Tuesday, July 20, 2010

Legal Process Outsourcing - Smoke Clearing & Mirrors Cracking?

After two years of hype, press releases, and marketing materials based around the Legal Process Outsourcing (LPO) trends hitting international firms, are we now seeing real cracks in the revolution appear (backing up some of those who doubted the industry's ability to embrace such a change with any real commitment)?

The Lawyer Magazine in London has this week run with three news pieces which indicate that all is not necessarily wonderful in the land of the LPO.

The first is an overview of Integreon's (the leading vendor in this space) projected 26% losses in the UK. The cause of these losses is thought to be a reluctance on the part of law firms to actually send work offshore. Full story
here. According to Margaret Taylor of The Lawyer, Integreon's operation in Bristol keeps the bulk of its work (90%) on-site rather than sending it to lower-cost offices in Asia or Africa. It also currently pays out the bulk of its revenues in salaries.

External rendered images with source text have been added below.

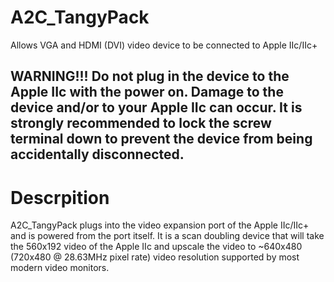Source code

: # A2C_TangyPack
Allows VGA and HDMI (DVI) video device to be connected to Apple IIc/IIc+   

## WARNING!!!  Do not plug in the device to the Apple IIc with the power on.  Damage to the device and/or to your Apple IIc can occur.  It is strongly recommended to lock the screw terminal down to prevent the device from being accidentally disconnected.

# Descrpition
A2C_TangyPack plugs into the video expansion port of the Apple IIc/IIc+ and is powered from the port itself.  It is a scan doubling device that will take the 560x192 video of the Apple IIc and upscale the video to ~640x480 (720x480 @ 28.63MHz pixel rate) video resolution supported by most modern video monitors. 


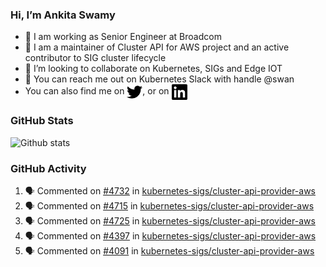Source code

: ### Hi, I’m Ankita Swamy

- 💼 I am working as Senior Engineer at Broadcom
- 👀 I am a maintainer of Cluster API for AWS project and an active contributor to SIG cluster lifecycle
- 💞️ I’m looking to collaborate on Kubernetes, SIGs and Edge IOT
- 💬 You can reach me out on Kubernetes Slack with handle @swan
- You can also find me on <a href="https://twitter.com/SwamyAnkita" target="blank"><img align="center" src="https://raw.githubusercontent.com/Ankitasw/Ankitasw/master/svg/twitter.svg" alt="Ankitasw" height="25" width="25" color="#1DA1f2" /></a>, or on <a href="https://www.linkedin.com/in/Ankitaswamy/" target="blank"><img align="center" src="https://raw.githubusercontent.com/Ankitasw/Ankitasw/master/svg/linkedin.svg" alt="Ankitasw" height="25" width="25" /></a>

### GitHub Stats
![Github stats](https://github-readme-stats.vercel.app/api?username=Ankitasw&count_private=true&show_icons=true&theme=tokyonight)

### GitHub Activity 
<!--START_SECTION:activity-->
1. 🗣 Commented on [#4732](https://github.com/kubernetes-sigs/cluster-api-provider-aws/pull/4732#issuecomment-1888504113) in [kubernetes-sigs/cluster-api-provider-aws](https://github.com/kubernetes-sigs/cluster-api-provider-aws)
2. 🗣 Commented on [#4715](https://github.com/kubernetes-sigs/cluster-api-provider-aws/issues/4715#issuecomment-1886801486) in [kubernetes-sigs/cluster-api-provider-aws](https://github.com/kubernetes-sigs/cluster-api-provider-aws)
3. 🗣 Commented on [#4725](https://github.com/kubernetes-sigs/cluster-api-provider-aws/pull/4725#issuecomment-1886779612) in [kubernetes-sigs/cluster-api-provider-aws](https://github.com/kubernetes-sigs/cluster-api-provider-aws)
4. 🗣 Commented on [#4397](https://github.com/kubernetes-sigs/cluster-api-provider-aws/issues/4397#issuecomment-1886600061) in [kubernetes-sigs/cluster-api-provider-aws](https://github.com/kubernetes-sigs/cluster-api-provider-aws)
5. 🗣 Commented on [#4091](https://github.com/kubernetes-sigs/cluster-api-provider-aws/issues/4091#issuecomment-1886598779) in [kubernetes-sigs/cluster-api-provider-aws](https://github.com/kubernetes-sigs/cluster-api-provider-aws)
<!--END_SECTION:activity-->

While Taylor notes that Integreon have refused to discuss financial figures with The Lawyer, a related research article in the same edition of the magazine states that in the five months from January to May this year the 17 members of staff working in the Bristol professional document services team generated revenues of $217,733 (£141,624) and were paid $267,772. Similarly, the 58 staff members working in the business solutions team, which focuses on services such as IT and procurement, generated revenues of $1.2m and received salaries of $1.1m.

The second
piece is a detailed analysis of the current state of the LPO market in the UK with specific coverage of offshore versus onshore. The article states that "according to data from outsourcing consultancy Fronterion, 44 per cent of legal process outsourcing (LPO) vendors were aiming to increase the number of onshore personnel and lawyers they employ, with law firms indicating that they were more comfortable outsourcing locally than internationally. This was despite the fact that cost ­savings from sending work to offshore centres such as India or South Africa are typically twice as great".

third is an overview of the financial pros and cons which is also worth reviewing.

There were always going to be cracks in the LPO model based on the change profile of the legal industry, and there will always be the buzz around the potential cost savings of LPO thanks to the marketing budgets of those in the market. The real impacts will only be known once clients fully understand and adopt, and then subsequently force their firms to behave differently (or the same).


SPurani said...

If there is a crack developing in the LPO world, then perhaps it is a "weeding out" of the weak players who cannot react and adjust to client needs. Perhaps it's a strong indication for LPOs to find a hybrid model of aspects of on & off-shore LPO delivery.

Aathira said...

LPOs which work with law firms and not corporations are seen to be doing better than their counterparts, especially since law firms are more comfortable with off shoring work.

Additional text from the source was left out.